A significant report recently revealed that companies are not achieving the return on investment they hoped for with AI implementations. Organizations that invested heavily in artificial intelligence tools and technologies are discovering that the promised productivity gains and cost savings haven’t materialized as expected. This reality check comes as AI hype dies down and the massive hiring frenzy in the sector has calmed considerably.
This is completely normal within the cycle of software development. When AI hit the mainstream, doomsayers predicted mass job displacement. However, for developers struggling to find work as juniors, the issue wasn’t AI replacing jobs—it was a return to normal hiring patterns after an artificial boom created by COVID-19 and widespread lockdowns.
During that period, companies engaged in what’s called defensive hiring. They were desperate to acquire any talent available, hiring everyone and their neighbors at unprecedented rates. If you simply completed a React course and posted some projects you copied from that tutorial on GitHub, you could likely land a position. The demand was so intense that barriers to entry dropped dramatically.
Many people who secured jobs during this period wouldn’t have qualified in a normal market cycle. They rode the wave of exceptional circumstances. Now that the market has normalized, possibly dipping below normal levels, junior developers face harder prospects. You must demonstrate real capability rather than just completing tutorials. This represents a return to established professional standards rather than an AI-driven apocalypse.
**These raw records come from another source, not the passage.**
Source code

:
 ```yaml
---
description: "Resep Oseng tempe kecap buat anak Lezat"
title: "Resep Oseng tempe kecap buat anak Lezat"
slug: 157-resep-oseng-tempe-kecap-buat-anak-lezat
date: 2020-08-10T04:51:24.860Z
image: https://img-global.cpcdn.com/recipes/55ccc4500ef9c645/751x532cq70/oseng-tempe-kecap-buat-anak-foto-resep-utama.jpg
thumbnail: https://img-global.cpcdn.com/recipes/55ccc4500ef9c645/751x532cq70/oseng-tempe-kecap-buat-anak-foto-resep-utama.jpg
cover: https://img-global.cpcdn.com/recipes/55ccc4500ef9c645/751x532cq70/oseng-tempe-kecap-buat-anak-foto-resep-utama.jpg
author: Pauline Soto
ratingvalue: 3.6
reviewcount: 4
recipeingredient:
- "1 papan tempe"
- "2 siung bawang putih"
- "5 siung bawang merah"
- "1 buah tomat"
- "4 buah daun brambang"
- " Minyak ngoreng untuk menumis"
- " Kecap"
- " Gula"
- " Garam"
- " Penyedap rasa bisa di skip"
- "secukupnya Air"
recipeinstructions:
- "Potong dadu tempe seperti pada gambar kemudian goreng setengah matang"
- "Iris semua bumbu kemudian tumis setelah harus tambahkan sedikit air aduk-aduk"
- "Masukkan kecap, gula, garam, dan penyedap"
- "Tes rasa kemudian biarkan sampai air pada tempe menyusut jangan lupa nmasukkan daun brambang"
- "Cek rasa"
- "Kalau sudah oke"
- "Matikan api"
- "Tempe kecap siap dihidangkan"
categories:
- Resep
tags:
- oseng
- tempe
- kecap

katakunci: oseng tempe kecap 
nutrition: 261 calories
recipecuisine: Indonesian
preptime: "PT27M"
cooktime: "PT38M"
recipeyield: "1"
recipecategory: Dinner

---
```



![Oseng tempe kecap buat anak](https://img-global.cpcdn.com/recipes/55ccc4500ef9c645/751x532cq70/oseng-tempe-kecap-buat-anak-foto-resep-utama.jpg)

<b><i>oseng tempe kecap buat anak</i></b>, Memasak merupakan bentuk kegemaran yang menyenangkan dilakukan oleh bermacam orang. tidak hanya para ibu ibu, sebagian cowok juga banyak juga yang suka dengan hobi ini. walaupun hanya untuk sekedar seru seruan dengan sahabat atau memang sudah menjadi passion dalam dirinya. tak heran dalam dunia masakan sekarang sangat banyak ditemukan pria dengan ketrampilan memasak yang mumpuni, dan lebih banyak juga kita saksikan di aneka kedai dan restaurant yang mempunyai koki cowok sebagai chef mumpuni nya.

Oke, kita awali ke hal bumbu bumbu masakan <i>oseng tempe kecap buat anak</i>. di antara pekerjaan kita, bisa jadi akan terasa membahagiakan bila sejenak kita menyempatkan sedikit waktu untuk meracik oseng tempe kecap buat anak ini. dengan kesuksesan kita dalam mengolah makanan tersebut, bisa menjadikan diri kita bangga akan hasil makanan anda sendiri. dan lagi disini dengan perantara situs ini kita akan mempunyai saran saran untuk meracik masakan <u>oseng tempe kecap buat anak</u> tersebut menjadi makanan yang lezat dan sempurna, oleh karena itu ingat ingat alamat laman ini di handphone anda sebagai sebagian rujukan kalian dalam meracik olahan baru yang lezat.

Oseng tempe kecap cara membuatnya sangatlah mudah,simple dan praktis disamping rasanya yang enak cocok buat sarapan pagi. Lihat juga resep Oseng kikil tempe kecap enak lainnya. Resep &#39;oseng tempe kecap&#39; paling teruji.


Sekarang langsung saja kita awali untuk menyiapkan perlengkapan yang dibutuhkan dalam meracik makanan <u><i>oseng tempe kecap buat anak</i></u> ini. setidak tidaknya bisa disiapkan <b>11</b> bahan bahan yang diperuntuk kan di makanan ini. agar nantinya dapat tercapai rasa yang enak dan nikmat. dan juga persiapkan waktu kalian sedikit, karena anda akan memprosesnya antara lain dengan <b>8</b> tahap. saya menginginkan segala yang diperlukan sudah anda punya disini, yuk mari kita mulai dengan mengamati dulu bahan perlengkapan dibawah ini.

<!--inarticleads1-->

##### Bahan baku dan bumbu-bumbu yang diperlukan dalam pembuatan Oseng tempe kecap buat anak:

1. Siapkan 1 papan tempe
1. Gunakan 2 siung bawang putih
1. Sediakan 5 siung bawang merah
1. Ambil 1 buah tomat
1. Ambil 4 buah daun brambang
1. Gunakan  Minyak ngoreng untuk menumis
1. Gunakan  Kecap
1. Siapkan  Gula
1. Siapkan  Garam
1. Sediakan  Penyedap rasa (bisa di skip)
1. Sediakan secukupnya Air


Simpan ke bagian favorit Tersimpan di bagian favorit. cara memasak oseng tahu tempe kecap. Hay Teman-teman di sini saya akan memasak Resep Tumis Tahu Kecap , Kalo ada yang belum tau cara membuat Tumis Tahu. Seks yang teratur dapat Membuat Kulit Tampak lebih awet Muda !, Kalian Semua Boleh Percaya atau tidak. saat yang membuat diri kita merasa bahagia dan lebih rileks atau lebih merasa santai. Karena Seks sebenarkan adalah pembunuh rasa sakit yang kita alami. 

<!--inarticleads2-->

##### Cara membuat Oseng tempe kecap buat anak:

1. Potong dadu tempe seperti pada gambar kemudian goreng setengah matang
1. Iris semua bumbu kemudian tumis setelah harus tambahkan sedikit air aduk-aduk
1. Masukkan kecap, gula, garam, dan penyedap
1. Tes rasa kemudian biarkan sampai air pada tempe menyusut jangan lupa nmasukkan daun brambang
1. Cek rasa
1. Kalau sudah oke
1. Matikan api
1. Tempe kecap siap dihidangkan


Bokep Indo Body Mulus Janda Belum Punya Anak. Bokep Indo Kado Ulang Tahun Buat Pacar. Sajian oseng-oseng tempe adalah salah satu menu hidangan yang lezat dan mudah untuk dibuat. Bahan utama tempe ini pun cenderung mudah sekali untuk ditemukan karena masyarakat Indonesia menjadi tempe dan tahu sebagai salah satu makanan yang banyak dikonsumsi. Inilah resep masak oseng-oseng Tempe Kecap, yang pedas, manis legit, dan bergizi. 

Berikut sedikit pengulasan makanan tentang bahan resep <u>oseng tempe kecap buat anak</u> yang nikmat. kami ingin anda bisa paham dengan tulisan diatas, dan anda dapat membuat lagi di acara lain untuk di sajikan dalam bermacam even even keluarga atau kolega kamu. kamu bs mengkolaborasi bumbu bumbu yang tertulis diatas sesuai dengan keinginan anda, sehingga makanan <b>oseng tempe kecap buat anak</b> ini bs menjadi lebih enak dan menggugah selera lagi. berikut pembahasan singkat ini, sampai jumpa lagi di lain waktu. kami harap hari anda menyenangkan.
The Fundamentals Still Matter
What I’ve been teaching for many years remains true. Learn your fundamentals deeply. Go execute two to three small freelance projects for free with local nonprofits or community organizations. Recently, a nonprofit reached out seeking developer assistance, representing exactly the type of opportunity early developers should pursue. Think of your first two or three development jobs as your stage work—the final stage of learning where you’re not yet highly valuable to paying clients, but building practical experience.
If you’ve only completed tutorials, especially those offered online or through boot camps, you face challenges. Many boot camp instructors have never written professional code, and they don’t properly prepare students for real-world demands. While boot camps serve some purposes, they often overpromise and underdeliver on genuine professional capability.
The same pattern applies to AI doomsayers. I believe the vast majority of those predicting catastrophic job displacement haven’t actually worked in real-world development environments. They see code generation tools outputting impressive amounts of code and assume that represents development. However, code generation is only one part of development. Writing syntax represents a fraction of the professional developer’s actual work.
Two Approaches to AI Development
There are two types of ways you can use AI to develop applications. First, you can use AI to augment and accelerate traditional development, which everyone should be doing. Second, and much more interesting in my opinion, you should explore AI-first development—building applications that are 90% AI and 10% traditional development. This is where I’m seeing the biggest opportunities lately.
Over the last three weeks, I’ve had four companies approach me about developing AI-first applications that AI made possible and would be either impossible or extremely difficult with traditional development. However, the problem with AI emerges when you hit a large language model without proper prompts and training. It might get 90% of the work right, but that last 10% is everything. The final 10% determines whether AI implementation succeeds or fails.
If your AI implementation doesn’t properly handle that last 10%, it becomes pointless. You get wrong answers, products go down the wrong path, and entire systems fail. That critical 10% requires proper prompt engineering and edge case mitigation.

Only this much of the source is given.